Does it make sense to assume that $\varepsilon$ is gaussian? Not much. But does it make sense that $\hat \beta$ is gaussian? Yes, because it’s an average.

Homoskedastic Error Term

Theorem: Under the assumptions of the previous theorem, plus $\mathbb E[x^4] < \infty$, the OLS estimate has an asymptotic normal distribution: $\hat \beta|X \overset{d}{\to} N(\beta, \sigma^2 (X’X)^{-1})$.

Proof: $$ \sqrt{n} (\hat \beta - \beta ) = \underbrace{\mathbb E_n [x_i x_i’]^{-1}} _ {\xrightarrow{p} Q^{-1} } \underbrace{\sqrt{n} \mathbb E_n [x_i \varepsilon_i ]} _ {\xrightarrow{d} N(0, \Omega)} \rightarrow N(0, \Sigma ) $$ where in general $\Omega = Var (x_i \varepsilon_i) = \mathbb E [(x_i \varepsilon_i)^2]$ and $\Sigma = Q^{-1} \Omega Q^{-1}$. $$\tag*{$\blacksquare$}$$

Given that $Q = \mathbb E [x_i x_i’]$ is unobserved, we estimate it with $\hat{Q} = \mathbb E_n [x_i x_i’]$. Since we have assumed homoskedastic error term, we have $\Omega = \sigma^2 (X’X)^{-1}$. Since we do not observe $\sigma^2$ we estimate it as $\hat{\sigma}^2 = \mathbb E_n[\hat{\varepsilon}_i^2]$.

The terms $x_i \varepsilon_i$ are called scores and we can already see their central importance for inference.

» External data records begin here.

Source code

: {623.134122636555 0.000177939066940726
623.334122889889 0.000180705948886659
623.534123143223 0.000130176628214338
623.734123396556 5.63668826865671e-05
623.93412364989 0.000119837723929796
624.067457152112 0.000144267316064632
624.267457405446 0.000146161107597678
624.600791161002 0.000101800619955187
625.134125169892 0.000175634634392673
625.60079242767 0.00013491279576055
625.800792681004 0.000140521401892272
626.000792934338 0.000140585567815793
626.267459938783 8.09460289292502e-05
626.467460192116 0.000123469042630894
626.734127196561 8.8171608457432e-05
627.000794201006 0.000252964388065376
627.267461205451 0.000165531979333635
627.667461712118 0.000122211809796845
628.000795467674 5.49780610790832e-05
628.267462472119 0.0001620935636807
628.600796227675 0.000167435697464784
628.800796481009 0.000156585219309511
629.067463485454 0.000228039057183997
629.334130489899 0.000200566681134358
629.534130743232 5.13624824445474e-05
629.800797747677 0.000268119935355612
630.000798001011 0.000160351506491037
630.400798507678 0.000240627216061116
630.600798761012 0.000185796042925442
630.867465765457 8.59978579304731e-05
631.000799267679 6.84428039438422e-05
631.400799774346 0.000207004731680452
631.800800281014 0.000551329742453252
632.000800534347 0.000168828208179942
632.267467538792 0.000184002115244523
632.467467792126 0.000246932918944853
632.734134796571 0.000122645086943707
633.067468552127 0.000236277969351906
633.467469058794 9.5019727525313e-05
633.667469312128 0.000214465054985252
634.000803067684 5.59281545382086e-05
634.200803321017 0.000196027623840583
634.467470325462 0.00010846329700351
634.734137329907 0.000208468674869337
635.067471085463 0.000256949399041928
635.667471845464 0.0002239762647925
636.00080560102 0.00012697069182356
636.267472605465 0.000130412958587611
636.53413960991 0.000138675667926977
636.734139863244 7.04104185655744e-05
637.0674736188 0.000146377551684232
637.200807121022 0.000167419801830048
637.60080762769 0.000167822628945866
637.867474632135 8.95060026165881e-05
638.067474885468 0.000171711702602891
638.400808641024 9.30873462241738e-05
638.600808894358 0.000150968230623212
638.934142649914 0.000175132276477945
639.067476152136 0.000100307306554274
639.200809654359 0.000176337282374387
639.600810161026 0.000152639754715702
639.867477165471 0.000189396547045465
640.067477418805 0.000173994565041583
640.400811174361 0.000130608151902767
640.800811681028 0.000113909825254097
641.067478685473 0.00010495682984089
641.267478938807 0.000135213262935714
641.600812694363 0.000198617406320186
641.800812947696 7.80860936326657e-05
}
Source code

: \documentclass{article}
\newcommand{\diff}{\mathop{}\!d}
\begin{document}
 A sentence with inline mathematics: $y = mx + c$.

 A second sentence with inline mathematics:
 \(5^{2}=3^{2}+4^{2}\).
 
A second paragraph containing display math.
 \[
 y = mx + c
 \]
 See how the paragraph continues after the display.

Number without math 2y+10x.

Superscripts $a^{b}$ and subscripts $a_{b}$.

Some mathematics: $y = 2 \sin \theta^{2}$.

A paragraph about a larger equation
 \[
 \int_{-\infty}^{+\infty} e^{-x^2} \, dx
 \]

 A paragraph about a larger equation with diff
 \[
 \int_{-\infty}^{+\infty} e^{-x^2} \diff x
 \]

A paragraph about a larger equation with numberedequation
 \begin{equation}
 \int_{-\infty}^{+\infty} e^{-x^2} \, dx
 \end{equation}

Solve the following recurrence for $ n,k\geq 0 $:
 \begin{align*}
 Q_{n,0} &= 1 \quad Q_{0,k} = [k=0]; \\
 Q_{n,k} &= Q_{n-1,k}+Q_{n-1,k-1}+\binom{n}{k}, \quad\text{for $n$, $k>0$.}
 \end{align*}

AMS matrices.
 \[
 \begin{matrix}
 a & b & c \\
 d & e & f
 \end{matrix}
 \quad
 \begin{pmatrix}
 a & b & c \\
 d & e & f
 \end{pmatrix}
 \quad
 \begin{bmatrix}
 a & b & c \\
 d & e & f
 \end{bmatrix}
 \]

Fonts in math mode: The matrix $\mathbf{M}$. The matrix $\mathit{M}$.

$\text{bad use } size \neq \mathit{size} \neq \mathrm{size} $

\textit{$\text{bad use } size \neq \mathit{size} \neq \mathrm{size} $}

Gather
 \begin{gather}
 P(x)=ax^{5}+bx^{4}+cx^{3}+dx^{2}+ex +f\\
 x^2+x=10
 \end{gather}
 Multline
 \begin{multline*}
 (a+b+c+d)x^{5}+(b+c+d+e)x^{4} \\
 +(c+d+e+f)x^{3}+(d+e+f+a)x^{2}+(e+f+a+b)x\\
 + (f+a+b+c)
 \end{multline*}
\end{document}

Heteroskedastic Error Term

Assumption: $\mathbb E [\varepsilon_i x_i \varepsilon_j’ x_j’] = 0$, for all $j \ne i$ and $\mathbb E [\varepsilon_i^4] \leq \infty$, $\mathbb E [|| x_i||^4] \leq C < \infty$ a.s.

Theorem: Under GM assumptions (1)-(4) plus heteroskedastic error term, the following estimators are consistent, i.e. $\hat{\Sigma}\xrightarrow{p} \Sigma$.

Note that we are only looking at $\Omega$ of the $\Sigma = Q^{-1} \Omega Q^{-1}$ matrix.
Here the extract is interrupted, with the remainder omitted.